I’m not going to claim that either will have better user experience than the current SSL model, and that’s a low bar.

So I’m wrong, the issue isn’t really self-signed certs, it’s the CA model.

There were another points raised, by both Frank and Andy Steingruebl about my bookmark model, which is that it breaks PayPal. There are two ways to read this model: One is “always use bookmarks.” the other is “never click on a link in email.” I intended the first, the second is unclear, given the prevalence of webmail. Perhaps we could address this by having merchants send transactions to PayPal, and then if I choose to login via a bookmark, I get a list of pending activity.

The final point that Andy raised is organizations with lots of web sites. A reasonable point, and one I’m not sure how to address. Part of how I’d address it is that most of us don’t see all of those brands. I would be happy to see some of the brand profusion go away, which of course, doesn’t mean it would happen. (I consulted for a bank for several years, I can’t keep track of all the brands that they present around my retirement accounts.) If I can’t keep track of them when they’re ‘not’ security critical, I surely can’t keep track when they are, and it is unreasonable to expect me to.

Over at “The Security Practice,” Michael Barrett writes about “Firefox 3.0 and self-signed certificates.” Neither he or I are representing our respective employers.

…almost everyone who wants to communicate securely using a browser can afford an SSL certificate from CAs such as GoDaddy, Thawte, etc. The cost of single certificates from these sources can only be described as nominal.

There are all sorts of use cases where $29 is not chump change. For example, I own about 8 domains, that’s $240 in “security taxes.” People in the third world would like to communicate securely. But most importantly, the idea assumes that it’s ok to have an infrastructure which is mostly unencrypted, and we may only trust encryption only after the certificate priests bless it. When I wrote about turning on “opportunistic encryption for PostFix,” my goal was encrypting all email. There’s no need for a CA. The threat model is passive adversaries, and there are lots of those.

My company is a major target of phishing, and as such we’ve spent quite a bit of time researching what anti-phishing approaches work We published a whitepaper on this topic (which can be found on the company blog at www.thepaypalblog.com), which explains this in detail. However, a couple of relevant conclusions are that: 1) the vast majority of users simply want to be protected, 2) there’s no single “silver bullet”, and 3) that what we describe as “safer browsers” such as IE 7, and Firefox 3.0 are a significant part of the solution based on their improvements in user visible security indicators and secure-by-default behaviors.

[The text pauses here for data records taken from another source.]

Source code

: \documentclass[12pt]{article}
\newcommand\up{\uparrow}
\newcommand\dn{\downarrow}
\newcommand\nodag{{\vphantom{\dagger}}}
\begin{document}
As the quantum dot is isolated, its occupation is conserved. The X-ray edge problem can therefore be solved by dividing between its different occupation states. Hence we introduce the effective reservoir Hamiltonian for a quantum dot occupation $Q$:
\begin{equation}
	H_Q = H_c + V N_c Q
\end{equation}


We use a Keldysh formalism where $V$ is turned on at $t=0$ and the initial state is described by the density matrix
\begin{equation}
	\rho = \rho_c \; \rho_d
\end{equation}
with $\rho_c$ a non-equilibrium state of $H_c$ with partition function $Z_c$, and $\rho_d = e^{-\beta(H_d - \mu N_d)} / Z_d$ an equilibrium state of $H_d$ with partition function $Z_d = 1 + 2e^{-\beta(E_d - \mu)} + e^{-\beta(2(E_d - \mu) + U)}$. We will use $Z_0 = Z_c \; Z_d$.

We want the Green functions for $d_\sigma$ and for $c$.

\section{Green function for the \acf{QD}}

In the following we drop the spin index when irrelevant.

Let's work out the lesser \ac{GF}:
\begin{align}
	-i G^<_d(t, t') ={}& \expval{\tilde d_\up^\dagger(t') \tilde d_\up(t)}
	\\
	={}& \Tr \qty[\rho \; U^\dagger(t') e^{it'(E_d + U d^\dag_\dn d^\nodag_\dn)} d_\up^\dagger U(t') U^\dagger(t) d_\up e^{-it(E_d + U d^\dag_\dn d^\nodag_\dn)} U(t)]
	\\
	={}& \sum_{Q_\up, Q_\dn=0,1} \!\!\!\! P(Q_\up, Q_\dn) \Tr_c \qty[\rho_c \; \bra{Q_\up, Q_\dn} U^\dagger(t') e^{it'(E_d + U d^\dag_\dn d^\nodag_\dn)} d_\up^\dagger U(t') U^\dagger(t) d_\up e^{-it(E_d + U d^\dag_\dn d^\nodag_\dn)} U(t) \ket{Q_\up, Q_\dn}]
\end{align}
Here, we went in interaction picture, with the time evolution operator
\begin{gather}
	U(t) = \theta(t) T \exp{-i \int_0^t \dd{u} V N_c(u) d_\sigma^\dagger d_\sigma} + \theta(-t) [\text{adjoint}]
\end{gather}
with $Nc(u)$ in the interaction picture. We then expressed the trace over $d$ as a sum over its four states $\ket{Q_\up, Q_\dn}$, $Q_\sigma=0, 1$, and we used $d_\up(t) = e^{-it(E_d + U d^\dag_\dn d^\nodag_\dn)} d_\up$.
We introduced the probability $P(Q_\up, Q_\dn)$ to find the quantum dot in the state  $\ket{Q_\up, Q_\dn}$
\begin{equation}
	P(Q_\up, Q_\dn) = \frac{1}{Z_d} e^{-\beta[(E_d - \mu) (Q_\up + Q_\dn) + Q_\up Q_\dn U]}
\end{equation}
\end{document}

You can’t always get what you want. Really, most people have little understanding of the issues. I think this is in large part because we’ve been talking down to them, in some part because the issues are complex, and in some part because it’s not important enough for them to want to become educated. It’s especially not important enough in light of debates like this one. We should try (sometime) to give people what they need.

I think we’d agree that the vast majority of users want, need and deserve protection that’s as simple and effective as we can make it. I don’t think blocking self-signed certs is a large part of that goal.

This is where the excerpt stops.